Of all the people who should be sensitive to the plight of the oppressed and toward people who have been persecuted because of their racial identities, it should be the Jews. No other (surviving) group of people has been subject to a similar regimen of genocide, racism and victimization as the Jews.
And the Zionist vision of an ancestral homeland in the Middle East should be respected and honored, a refuge from the anti-Semitism and persecution the Jews have suffered throughout their history.
That said, stepping into the fray (whether that's with words or feet) between the Israelis and the Palestinians is like walking into a minefield. As Peter Vidani notes for his blog "This is not Jewish," the conflict between the two is "a clash between oppressed people of color and an ethnoreligious group that is dominant in Israel but marginalized and brutalized elsewhere ..."
But respecting the Jews, their history and Zionism doesn't mean you have to respect the governmental policies of the Israeli nation that amount to nothing more than apartheid.
Comparing the lives of the Palestinians to those of the South Africans subjugated by the white minority is bound to raise hackles among those who are rabid in their belief that Israel must do anything and all it can to protect its sovereignty.

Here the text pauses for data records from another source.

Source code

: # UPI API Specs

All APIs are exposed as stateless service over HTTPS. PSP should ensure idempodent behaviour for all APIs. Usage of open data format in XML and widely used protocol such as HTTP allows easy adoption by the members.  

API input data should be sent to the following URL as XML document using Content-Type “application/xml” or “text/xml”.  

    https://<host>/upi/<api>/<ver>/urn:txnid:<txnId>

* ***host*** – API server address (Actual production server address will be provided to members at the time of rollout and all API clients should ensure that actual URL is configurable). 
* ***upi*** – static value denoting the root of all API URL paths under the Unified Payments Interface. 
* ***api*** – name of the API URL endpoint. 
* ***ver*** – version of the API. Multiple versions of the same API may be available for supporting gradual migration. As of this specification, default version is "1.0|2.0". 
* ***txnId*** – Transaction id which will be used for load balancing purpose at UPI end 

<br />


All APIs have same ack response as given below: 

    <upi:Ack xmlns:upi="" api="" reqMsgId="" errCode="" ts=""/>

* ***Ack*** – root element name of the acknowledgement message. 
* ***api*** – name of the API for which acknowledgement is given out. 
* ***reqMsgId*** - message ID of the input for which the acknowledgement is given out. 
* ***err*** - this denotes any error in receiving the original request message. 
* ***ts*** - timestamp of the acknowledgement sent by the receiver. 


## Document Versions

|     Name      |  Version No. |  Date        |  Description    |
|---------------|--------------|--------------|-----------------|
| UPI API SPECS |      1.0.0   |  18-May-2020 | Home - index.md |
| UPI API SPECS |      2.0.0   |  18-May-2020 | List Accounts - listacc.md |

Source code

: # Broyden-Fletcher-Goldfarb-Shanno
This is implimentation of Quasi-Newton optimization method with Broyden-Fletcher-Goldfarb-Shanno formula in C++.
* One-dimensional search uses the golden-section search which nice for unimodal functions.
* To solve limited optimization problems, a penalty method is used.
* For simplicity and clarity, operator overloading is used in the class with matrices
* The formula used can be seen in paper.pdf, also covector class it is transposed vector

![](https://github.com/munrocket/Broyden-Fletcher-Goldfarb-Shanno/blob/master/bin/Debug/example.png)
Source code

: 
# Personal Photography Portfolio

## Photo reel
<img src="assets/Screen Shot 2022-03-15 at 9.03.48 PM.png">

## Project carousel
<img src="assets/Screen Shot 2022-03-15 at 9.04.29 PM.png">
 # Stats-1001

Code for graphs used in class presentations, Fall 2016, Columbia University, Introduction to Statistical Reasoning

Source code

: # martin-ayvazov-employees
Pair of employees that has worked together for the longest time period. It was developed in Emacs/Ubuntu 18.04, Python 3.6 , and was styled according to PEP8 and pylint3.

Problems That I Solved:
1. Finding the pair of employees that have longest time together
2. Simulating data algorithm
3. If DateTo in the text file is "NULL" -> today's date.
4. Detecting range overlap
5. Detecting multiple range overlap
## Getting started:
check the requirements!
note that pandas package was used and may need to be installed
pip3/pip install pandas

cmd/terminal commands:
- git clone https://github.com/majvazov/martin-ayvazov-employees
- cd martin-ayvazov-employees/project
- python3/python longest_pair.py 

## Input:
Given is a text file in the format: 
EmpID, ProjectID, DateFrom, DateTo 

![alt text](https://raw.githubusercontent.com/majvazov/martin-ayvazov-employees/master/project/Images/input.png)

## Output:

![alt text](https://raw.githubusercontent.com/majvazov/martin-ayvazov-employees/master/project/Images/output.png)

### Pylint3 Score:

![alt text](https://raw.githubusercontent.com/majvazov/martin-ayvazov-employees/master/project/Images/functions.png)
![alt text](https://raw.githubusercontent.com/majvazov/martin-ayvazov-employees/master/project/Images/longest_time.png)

Mitchell G. Bard, writing for the Jewish Virtual Library, claims the comparison "is malicious and insults those who suffered under the real apartheid." He contends "anti-Semites have tried to delegitimize Israel by calling it an apartheid state in the hope that this false equation will tarnish Israel's image and encourage sanctions and divestment of Israel. In apartheid South Africa, laws dictated where Non-whites could live, work and travel and the government imprisoned, and sometimes killed, those who protested against these policies. By contrast, Israel allows freedom of movement, assembly and speech ..."

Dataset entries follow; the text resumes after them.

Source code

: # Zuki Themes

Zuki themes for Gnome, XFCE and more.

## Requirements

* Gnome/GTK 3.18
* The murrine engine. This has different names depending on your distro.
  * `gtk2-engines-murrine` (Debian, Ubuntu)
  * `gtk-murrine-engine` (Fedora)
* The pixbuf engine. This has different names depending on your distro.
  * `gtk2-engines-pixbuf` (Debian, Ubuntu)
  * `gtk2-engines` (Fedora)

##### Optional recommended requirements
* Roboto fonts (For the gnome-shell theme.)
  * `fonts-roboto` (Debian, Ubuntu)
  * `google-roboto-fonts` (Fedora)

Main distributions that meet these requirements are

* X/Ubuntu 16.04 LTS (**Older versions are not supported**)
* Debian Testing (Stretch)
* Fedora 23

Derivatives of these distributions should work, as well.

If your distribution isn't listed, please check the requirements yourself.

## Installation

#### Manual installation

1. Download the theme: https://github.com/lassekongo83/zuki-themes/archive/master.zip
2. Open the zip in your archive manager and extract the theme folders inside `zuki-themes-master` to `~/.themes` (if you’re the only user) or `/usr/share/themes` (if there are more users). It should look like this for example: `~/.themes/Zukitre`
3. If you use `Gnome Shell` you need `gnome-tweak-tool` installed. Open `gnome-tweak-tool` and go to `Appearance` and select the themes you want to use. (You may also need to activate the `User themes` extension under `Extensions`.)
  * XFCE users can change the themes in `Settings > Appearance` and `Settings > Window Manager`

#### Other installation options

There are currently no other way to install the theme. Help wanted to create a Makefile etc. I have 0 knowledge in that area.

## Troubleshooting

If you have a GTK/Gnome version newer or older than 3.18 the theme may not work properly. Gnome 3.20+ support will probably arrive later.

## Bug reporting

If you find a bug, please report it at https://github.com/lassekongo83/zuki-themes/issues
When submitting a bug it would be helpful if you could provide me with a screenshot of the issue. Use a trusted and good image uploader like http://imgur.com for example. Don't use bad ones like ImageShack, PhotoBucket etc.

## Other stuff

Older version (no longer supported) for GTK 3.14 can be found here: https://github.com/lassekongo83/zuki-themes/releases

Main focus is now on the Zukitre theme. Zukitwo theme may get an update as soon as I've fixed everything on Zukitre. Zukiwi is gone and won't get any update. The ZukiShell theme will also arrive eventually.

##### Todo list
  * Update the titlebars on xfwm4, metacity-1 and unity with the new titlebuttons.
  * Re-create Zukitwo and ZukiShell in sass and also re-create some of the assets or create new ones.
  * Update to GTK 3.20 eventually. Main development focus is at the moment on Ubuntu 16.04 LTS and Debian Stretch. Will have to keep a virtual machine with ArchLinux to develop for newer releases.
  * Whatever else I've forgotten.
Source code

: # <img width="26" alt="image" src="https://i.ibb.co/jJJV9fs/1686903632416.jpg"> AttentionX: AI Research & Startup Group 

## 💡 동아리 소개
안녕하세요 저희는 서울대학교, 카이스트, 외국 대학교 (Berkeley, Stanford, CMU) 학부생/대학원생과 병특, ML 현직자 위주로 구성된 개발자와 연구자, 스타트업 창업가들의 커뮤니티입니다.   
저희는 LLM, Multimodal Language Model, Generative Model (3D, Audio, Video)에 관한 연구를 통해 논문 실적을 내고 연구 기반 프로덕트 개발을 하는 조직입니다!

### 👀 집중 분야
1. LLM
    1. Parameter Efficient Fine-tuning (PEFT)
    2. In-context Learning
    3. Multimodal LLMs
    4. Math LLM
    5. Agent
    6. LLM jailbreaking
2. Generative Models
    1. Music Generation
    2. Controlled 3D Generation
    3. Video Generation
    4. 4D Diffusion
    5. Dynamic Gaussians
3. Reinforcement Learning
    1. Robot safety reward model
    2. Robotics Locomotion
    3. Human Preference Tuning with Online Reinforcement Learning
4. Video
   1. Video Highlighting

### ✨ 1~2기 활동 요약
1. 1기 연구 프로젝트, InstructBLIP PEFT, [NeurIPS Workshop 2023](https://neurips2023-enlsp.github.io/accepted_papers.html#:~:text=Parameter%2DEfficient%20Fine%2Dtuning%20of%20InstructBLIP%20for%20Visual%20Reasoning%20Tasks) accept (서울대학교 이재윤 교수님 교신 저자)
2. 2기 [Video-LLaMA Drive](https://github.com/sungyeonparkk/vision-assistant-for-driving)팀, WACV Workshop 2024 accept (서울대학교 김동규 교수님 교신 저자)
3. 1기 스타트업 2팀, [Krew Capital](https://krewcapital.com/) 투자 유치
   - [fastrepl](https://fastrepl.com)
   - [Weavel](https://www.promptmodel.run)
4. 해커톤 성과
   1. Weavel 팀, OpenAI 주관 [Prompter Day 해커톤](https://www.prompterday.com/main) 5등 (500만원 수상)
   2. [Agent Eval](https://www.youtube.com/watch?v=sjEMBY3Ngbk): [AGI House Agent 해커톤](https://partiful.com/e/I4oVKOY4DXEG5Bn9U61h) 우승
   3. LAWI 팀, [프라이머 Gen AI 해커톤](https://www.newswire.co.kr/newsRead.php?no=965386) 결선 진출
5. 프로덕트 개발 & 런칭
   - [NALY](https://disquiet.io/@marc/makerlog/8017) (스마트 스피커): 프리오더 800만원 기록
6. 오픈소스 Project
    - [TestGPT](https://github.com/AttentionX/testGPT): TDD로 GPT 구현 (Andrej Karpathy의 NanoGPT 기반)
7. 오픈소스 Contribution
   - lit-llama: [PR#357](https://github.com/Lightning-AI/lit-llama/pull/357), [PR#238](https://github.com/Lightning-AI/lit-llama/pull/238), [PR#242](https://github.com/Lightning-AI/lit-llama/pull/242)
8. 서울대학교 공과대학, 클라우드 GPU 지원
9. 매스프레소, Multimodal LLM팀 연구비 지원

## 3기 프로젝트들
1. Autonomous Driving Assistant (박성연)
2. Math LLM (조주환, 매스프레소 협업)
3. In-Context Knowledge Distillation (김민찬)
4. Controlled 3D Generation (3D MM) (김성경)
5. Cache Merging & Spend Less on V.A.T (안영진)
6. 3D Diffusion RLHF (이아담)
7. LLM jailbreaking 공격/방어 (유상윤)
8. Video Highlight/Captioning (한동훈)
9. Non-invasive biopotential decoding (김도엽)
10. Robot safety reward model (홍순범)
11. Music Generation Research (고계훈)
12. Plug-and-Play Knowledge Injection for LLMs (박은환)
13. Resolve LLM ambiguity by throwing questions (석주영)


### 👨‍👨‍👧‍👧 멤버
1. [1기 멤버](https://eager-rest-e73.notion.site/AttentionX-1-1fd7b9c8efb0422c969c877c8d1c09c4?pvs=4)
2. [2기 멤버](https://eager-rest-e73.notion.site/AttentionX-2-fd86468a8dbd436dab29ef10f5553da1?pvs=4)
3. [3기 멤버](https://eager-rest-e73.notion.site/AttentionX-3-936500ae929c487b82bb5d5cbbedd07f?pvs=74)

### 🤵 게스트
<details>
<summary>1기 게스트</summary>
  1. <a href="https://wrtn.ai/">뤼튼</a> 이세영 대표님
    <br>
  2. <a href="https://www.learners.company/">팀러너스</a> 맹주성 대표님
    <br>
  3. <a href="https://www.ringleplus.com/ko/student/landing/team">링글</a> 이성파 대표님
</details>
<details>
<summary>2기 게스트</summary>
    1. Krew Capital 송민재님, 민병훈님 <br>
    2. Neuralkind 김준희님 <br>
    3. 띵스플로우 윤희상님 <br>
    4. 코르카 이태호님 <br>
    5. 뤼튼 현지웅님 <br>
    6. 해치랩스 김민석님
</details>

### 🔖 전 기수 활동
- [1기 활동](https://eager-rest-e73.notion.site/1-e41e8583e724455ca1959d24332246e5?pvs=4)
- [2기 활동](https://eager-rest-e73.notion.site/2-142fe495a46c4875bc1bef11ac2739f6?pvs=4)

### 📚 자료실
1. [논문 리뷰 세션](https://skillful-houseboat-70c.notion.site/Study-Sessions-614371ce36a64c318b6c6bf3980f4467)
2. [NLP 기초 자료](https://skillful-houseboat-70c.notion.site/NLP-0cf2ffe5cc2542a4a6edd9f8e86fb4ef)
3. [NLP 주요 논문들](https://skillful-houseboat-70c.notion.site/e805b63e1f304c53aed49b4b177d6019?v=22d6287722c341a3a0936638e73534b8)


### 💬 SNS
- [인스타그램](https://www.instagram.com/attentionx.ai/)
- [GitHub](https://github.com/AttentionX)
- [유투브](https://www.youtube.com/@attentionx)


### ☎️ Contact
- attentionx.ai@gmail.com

And one organization, which calls itself Facts & Logic About the Middle East (yes, FLAME), claims "Israel is by far the most racially mixed and tolerant nation in the entire Muslim Middle East."
"There is little question that this separation fence is the cause of inconvenience for some of the Arab population. But it is an annoyance that they have brought about themselves. To call the Israeli fence an 'apartheid wall' is an expression of ignorance and of malevolence. To call Israel an apartheid state is an expression of ignorance, anti-Semitic."

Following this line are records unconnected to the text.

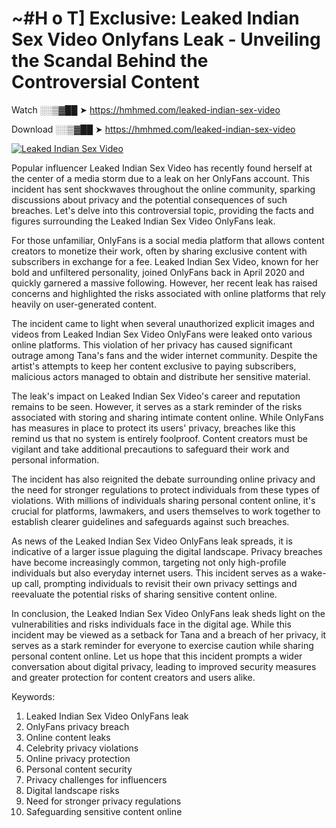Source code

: # ~#H o T] Exclusive: Leaked Indian Sex Video Onlyfans Leak - Unveiling the Scandal Behind the Controversial Content

Watch ░░▒▓██ ➤ https://hmhmed.com/leaked-indian-sex-video

Download ░░▒▓██ ➤ https://hmhmed.com/leaked-indian-sex-video

[![Leaked Indian Sex Video](https://i.imgur.com/dJHk4Zq.gif)](https://hmhmed.com/leaked-indian-sex-video)

Popular influencer Leaked Indian Sex Video has recently found herself at the center of a media storm due to a leak on her OnlyFans account. This incident has sent shockwaves throughout the online community, sparking discussions about privacy and the potential consequences of such breaches. Let's delve into this controversial topic, providing the facts and figures surrounding the Leaked Indian Sex Video OnlyFans leak.

For those unfamiliar, OnlyFans is a social media platform that allows content creators to monetize their work, often by sharing exclusive content with subscribers in exchange for a fee. Leaked Indian Sex Video, known for her bold and unfiltered personality, joined OnlyFans back in April 2020 and quickly garnered a massive following. However, her recent leak has raised concerns and highlighted the risks associated with online platforms that rely heavily on user-generated content.

The incident came to light when several unauthorized explicit images and videos from Leaked Indian Sex Video OnlyFans were leaked onto various online platforms. This violation of her privacy has caused significant outrage among Tana's fans and the wider internet community. Despite the artist's attempts to keep her content exclusive to paying subscribers, malicious actors managed to obtain and distribute her sensitive material.

The leak's impact on Leaked Indian Sex Video's career and reputation remains to be seen. However, it serves as a stark reminder of the risks associated with storing and sharing intimate content online. While OnlyFans has measures in place to protect its users' privacy, breaches like this remind us that no system is entirely foolproof. Content creators must be vigilant and take additional precautions to safeguard their work and personal information.

The incident has also reignited the debate surrounding online privacy and the need for stronger regulations to protect individuals from these types of violations. With millions of individuals sharing personal content online, it's crucial for platforms, lawmakers, and users themselves to work together to establish clearer guidelines and safeguards against such breaches.

As news of the Leaked Indian Sex Video OnlyFans leak spreads, it is indicative of a larger issue plaguing the digital landscape. Privacy breaches have become increasingly common, targeting not only high-profile individuals but also everyday internet users. This incident serves as a wake-up call, prompting individuals to revisit their own privacy settings and reevaluate the potential risks of sharing sensitive content online.

In conclusion, the Leaked Indian Sex Video OnlyFans leak sheds light on the vulnerabilities and risks individuals face in the digital age. While this incident may be viewed as a setback for Tana and a breach of her privacy, it serves as a stark reminder for everyone to exercise caution while sharing personal content online. Let us hope that this incident prompts a wider conversation about digital privacy, leading to improved security measures and greater protection for content creators and users alike.

Keywords:
1. Leaked Indian Sex Video OnlyFans leak
2. OnlyFans privacy breach
3. Online content leaks
4. Celebrity privacy violations
5. Online privacy protection
6. Personal content security
7. Privacy challenges for influencers
8. Digital landscape risks
9. Need for stronger privacy regulations
10. Safeguarding sensitive content online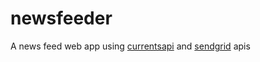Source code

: # newsfeeder
A news feed web app using [currentsapi](https://currentsapi.services/en) and [sendgrid](https://api.sendgrid.com/v3/mail/send) apis
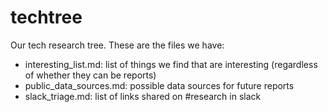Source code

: techtree
========

Our tech research tree. These are the files we have:

- interesting_list.md: list of things we find that are interesting (regardless
  of whether they can be reports)
- public_data_sources.md: possible data sources for future reports
- slack_triage.md: list of links shared on #research in slack
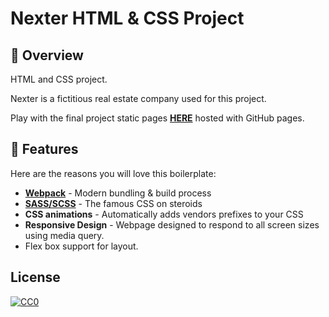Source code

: # Nexter HTML & CSS Project

## :balloon: Overview

HTML and CSS project.

Nexter is a fictitious real estate company used for this project.

Play with the final project static pages **[HERE](https://marknjo.github.io/nexter/)** hosted with GitHub pages.

## :mega: Features

Here are the reasons you will love this boilerplate:

- **[Webpack](https://webpack.js.org/)** - Modern bundling & build process
- **[SASS/SCSS](https://sass-lang.com/)** - The famous CSS on steroids
- **CSS animations** - Automatically adds vendors prefixes to your CSS
- **Responsive Design** - Webpage designed to respond to all screen sizes using media query.
- Flex box support for layout.

## License

[![CC0](http://mirrors.creativecommons.org/presskit/buttons/88x31/svg/cc-zero.svg)](https://creativecommons.org/publicdomain/zero/1.0/)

Cor Rautenbach, writing for News24, says to see the truth of the Israeli policy toward the Palestinians, you need only look when no bullets and rockets are flying.
"During peacetime, Palestinians are subjected to checkpoints, forced removals and other indecencies remarkably similar to those committed by the South African Apartheid regime that outraged the world until it ended 20 years ago."
Hassan Ould Moctar, writing for Global Research, notes the most visible proof of Israel's system of apartheid is the wall erected around the occupied territories.
The wall is being used to annex large swathes of the occupied West Bank and East Jerusalem, thereby converting the illegal West Bank settlements into irreversible "facts on the ground," notes Moctar.
And according to a study conducted by Al-Haq and funded by the South African Department of Foreign Affairs and commissioned by the Human Sciences Research Council of South Africa, Israel's practices in the occupied territories have "assumed characteristics of colonialism and apartheid." While the apartheid we are familiar with separated the races in South Africa, the study contends "the definition of apartheid is the systematic, institutionalized, and oppressive character of the discrimination involved, and the purpose of domination that it entails."
How did the study reach this conclusion? Five reasons: Violations of the territorial integrity of an occupied territory; depriving the population of an occupied territory of the capacity for self-governance; integrating the economy of an occupied territory into that of the occupant; breaching the principle of permanent sovereignty over natural resources in relation to the occupied territory; and denying the population of an occupied territory the right freely to express, develop and practice its culture.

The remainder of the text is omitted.